:: Available data

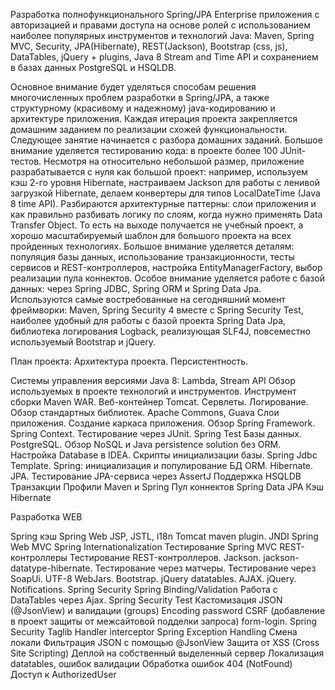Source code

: Разработка полнофункционального Spring/JPA Enterprise приложения c авторизацией и правами доступа на основе ролей с использованием наиболее популярных инструментов и технологий Java: Maven, Spring MVC, Security, JPA(Hibernate), REST(Jackson), Bootstrap (css, js), DataTables, jQuery + plugins, Java 8 Stream and Time API и сохранением в базах данных PostgreSQL и HSQLDB.

Основное внимание будет уделяться способам решения многочисленных проблем разработки в Spring/JPA, а также структурному (красивому и надежному) java-кодированию и архитектуре приложения.
Каждая итерация проекта закрепляется домашним заданием по реализации схожей функциональности. Следующее занятие начинается с разбора домашних заданий.
Большое внимание уделяется тестированию кода: в проекте более 100 JUnit-тестов.
Несмотря на относительно небольшой размер, приложение разрабатывается с нуля как большой проект: например, используем кэш 2-го уровня Hibernate, настраиваем Jackson для работы с ленивой загрузкой Hibernate, делаем конвертеры для типов LocalDateTime (Java 8 time API).
Разбираются архитектурные паттерны: слои приложения и как правильно разбивать логику по слоям, когда нужно применять Data Transfer Object. То есть на выходе получается не учебный проект, а хорошо масштабируемый шаблон для большого проекта на всех пройденных технологиях.
Большое внимание уделяется деталям: популяция базы данных, использование транзакционности, тесты сервисов и REST-контроллеров, настройка EntityManagerFactory, выбор реализации пула коннектов. Особое внимание уделяется работе с базой данных: через Spring JDBC, Spring ORM и Spring Data Jpa.
Используются самые востребованные на сегодняшний момент фреймворки: Maven, Spring Security 4 вместе с Spring Security Test, наиболее удобный для работы с базой проекта Spring Data Jpa, библиотека логирования Logback, реализующая SLF4J, повсеместно используемый Bootstrap и jQuery.

План проекта:
Архитектура проекта. Персистентность.

Системы управления версиями
Java 8: Lambda, Stream API
Обзор используемых в проекте технологий и инструментов.
Инструмент сборки Maven
WAR. Веб-контейнер Tomcat. Сервлеты.
Логирование.
Обзор стандартных библиотек. Apache Commons, Guava
Слои приложения. Создание каркаса приложения.
Обзор Spring Framework. Spring Context.
Тестирование через JUnit.
Spring Test
Базы данных. PostgreSQL. Обзор NoSQL и Java persistence solution без ORM.
Настройка Database в IDEA.
Скрипты инициализации базы. Spring Jdbc Template.
Spring: инициализация и популирование БД
ORM. Hibernate. JPA.
Тестирование JPA-сервиса через AssertJ
Поддержка HSQLDB
Транзакции
Профили Maven и Spring
Пул коннектов
Spring Data JPA
Кэш Hibernate

Разработка WEB

Spring кэш
Spring Web
JSP, JSTL, i18n
Tomcat maven plugin. JNDI
Spring Web MVC
Spring Internationalization
Тестирование Spring MVC
REST-контроллеры
Тестирование REST-контроллеров. Jackson.
jackson-datatype-hibernate. Тестирование через матчеры.
Тестирование через SoapUi. UTF-8
WebJars.
Bootstrap. jQuery datatables.
AJAX. jQuery. Notifications.
Spring Security
Spring Binding/Validation
Работа с DataTables через Ajax.
Spring Security Test
Кастомизация JSON (@JsonView) и валидации (groups)
Encoding password
CSRF (добавление в проект защиты от межсайтовой подделки запроса)
form-login. Spring Security Taglib
Handler interceptor
Spring Exception Handling
Смена локали
Фильтрация JSON с помощью @JsonView
    Защита от XSS (Cross Site Scripting)
    Деплой на собственный выделенный сервер
    Локализация datatables, ошибок валидации
    Обработка ошибок 404 (NotFound)
    Доступ к AuthorizedUser
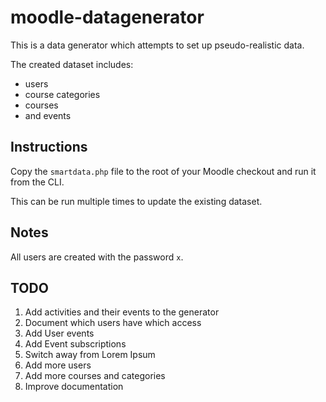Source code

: # moodle-datagenerator

This is a data generator which attempts to set up pseudo-realistic data.

The created dataset includes:
* users
* course categories
* courses
* and events

## Instructions

Copy the `smartdata.php` file to the root of your Moodle checkout and run it from the CLI.

This can be run multiple times to update the existing dataset.

## Notes

All users are created with the password `x`.

## TODO

1. Add activities and their events to the generator
1. Document which users have which access
1. Add User events
1. Add Event subscriptions
1. Switch away from Lorem Ipsum
1. Add more users
1. Add more courses and categories
1. Improve documentation
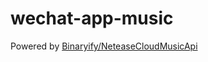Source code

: # wechat-app-music

Powered by [Binaryify/NeteaseCloudMusicApi](https://github.com/Binaryify/NeteaseCloudMusicApi)
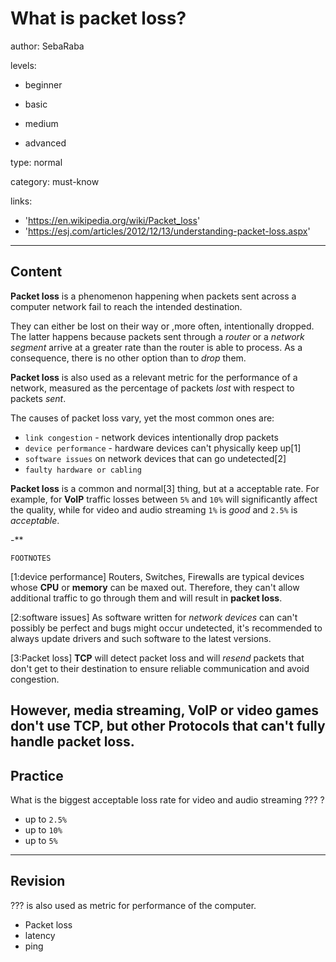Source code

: # What is packet loss?
author: SebaRaba

levels:

  - beginner

  - basic

  - medium

  - advanced

type: normal

category: must-know

links:

  - 'https://en.wikipedia.org/wiki/Packet_loss'
  - 'https://esj.com/articles/2012/12/13/understanding-packet-loss.aspx'

---
## Content

**Packet loss** is a phenomenon happening when packets sent across a computer network fail to reach the intended destination.

They can either be lost on their way or ,more often, intentionally dropped. The latter happens because packets sent through a *router* or a *network segment* arrive at a greater rate than the router is able to process. As a consequence, there is no other option than to *drop* them.

**Packet loss** is also used as a relevant metric for the performance of a network, measured as the percentage of packets *lost* with respect to packets *sent*.

The causes of packet loss vary, yet the most common ones are:
 - `link congestion`  - network devices intentionally drop packets
 - `device performance` - hardware devices can't physically keep up[1]
 - `software issues` on network devices that can go undetected[2]
 - `faulty hardware or cabling`

**Packet loss** is a common and normal[3] thing, but at a acceptable rate. For example, for **VoIP** traffic losses between `5%` and `10%` will significantly affect the quality, while for video and audio streaming `1%` is *good* and `2.5%` is *acceptable*.

-**

`FOOTNOTES`

[1:device performance]
Routers, Switches, Firewalls are typical devices whose **CPU** or **memory** can be maxed out. Therefore, they can't allow additional traffic to go through them and will result in **packet loss**.


[2:software issues]
As software written for *network devices* can can't possibly be perfect and bugs might occur undetected, it's recommended to always update drivers and such software to the latest versions.

[3:Packet loss]
**TCP** will detect packet loss and will *resend* packets that don't get to their destination to ensure reliable communication and avoid congestion.

However, media streaming, VoIP or video games don't use **TCP**, but other Protocols that can't fully handle packet loss.
---
## Practice

What is the biggest acceptable loss rate for video and audio streaming
??? ?

* up to `2.5%`
* up to `10%`
* up to `5%`

---
## Revision

??? is also used as metric for performance of the computer.

* Packet loss
* latency
* ping
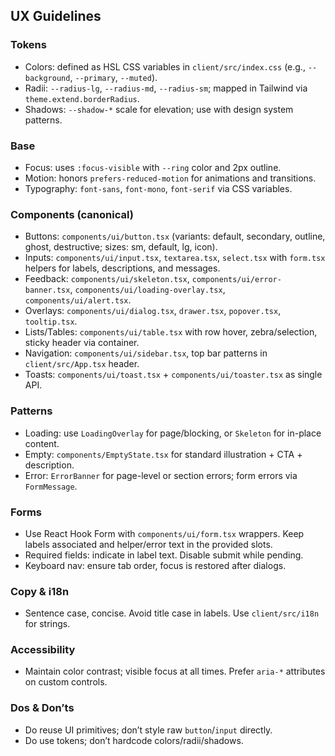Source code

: ## UX Guidelines

### Tokens
- Colors: defined as HSL CSS variables in `client/src/index.css` (e.g., `--background`, `--primary`, `--muted`).
- Radii: `--radius-lg`, `--radius-md`, `--radius-sm`; mapped in Tailwind via `theme.extend.borderRadius`.
- Shadows: `--shadow-*` scale for elevation; use with design system patterns.

### Base
- Focus: uses `:focus-visible` with `--ring` color and 2px outline.
- Motion: honors `prefers-reduced-motion` for animations and transitions.
- Typography: `font-sans`, `font-mono`, `font-serif` via CSS variables.

### Components (canonical)
- Buttons: `components/ui/button.tsx` (variants: default, secondary, outline, ghost, destructive; sizes: sm, default, lg, icon).
- Inputs: `components/ui/input.tsx`, `textarea.tsx`, `select.tsx` with `form.tsx` helpers for labels, descriptions, and messages.
- Feedback: `components/ui/skeleton.tsx`, `components/ui/error-banner.tsx`, `components/ui/loading-overlay.tsx`, `components/ui/alert.tsx`.
- Overlays: `components/ui/dialog.tsx`, `drawer.tsx`, `popover.tsx`, `tooltip.tsx`.
- Lists/Tables: `components/ui/table.tsx` with row hover, zebra/selection, sticky header via container.
- Navigation: `components/ui/sidebar.tsx`, top bar patterns in `client/src/App.tsx` header.
- Toasts: `components/ui/toast.tsx` + `components/ui/toaster.tsx` as single API.

### Patterns
- Loading: use `LoadingOverlay` for page/blocking, or `Skeleton` for in-place content.
- Empty: `components/EmptyState.tsx` for standard illustration + CTA + description.
- Error: `ErrorBanner` for page-level or section errors; form errors via `FormMessage`.

### Forms
- Use React Hook Form with `components/ui/form.tsx` wrappers. Keep labels associated and helper/error text in the provided slots.
- Required fields: indicate in label text. Disable submit while pending.
- Keyboard nav: ensure tab order, focus is restored after dialogs.

### Copy & i18n
- Sentence case, concise. Avoid title case in labels. Use `client/src/i18n` for strings.

### Accessibility
- Maintain color contrast; visible focus at all times. Prefer `aria-*` attributes on custom controls.

### Dos & Don’ts
- Do reuse UI primitives; don’t style raw `button`/`input` directly.
- Do use tokens; don’t hardcode colors/radii/shadows.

::::

What to do -> Nothing but the lines from the beginning of the material through the line with "Большое внимание уделяется тестированию" should appear, printed exactly, with no pictures among them.

Exercise answer ->
Source code

: Разработка полнофункционального Spring/JPA Enterprise приложения c авторизацией и правами доступа на основе ролей с использованием наиболее популярных инструментов и технологий Java: Maven, Spring MVC, Security, JPA(Hibernate), REST(Jackson), Bootstrap (css, js), DataTables, jQuery + plugins, Java 8 Stream and Time API и сохранением в базах данных PostgreSQL и HSQLDB.

Основное внимание будет уделяться способам решения многочисленных проблем разработки в Spring/JPA, а также структурному (красивому и надежному) java-кодированию и архитектуре приложения.
Каждая итерация проекта закрепляется домашним заданием по реализации схожей функциональности. Следующее занятие начинается с разбора домашних заданий.
Большое внимание уделяется тестированию кода: в проекте более 100 JUnit-тестов.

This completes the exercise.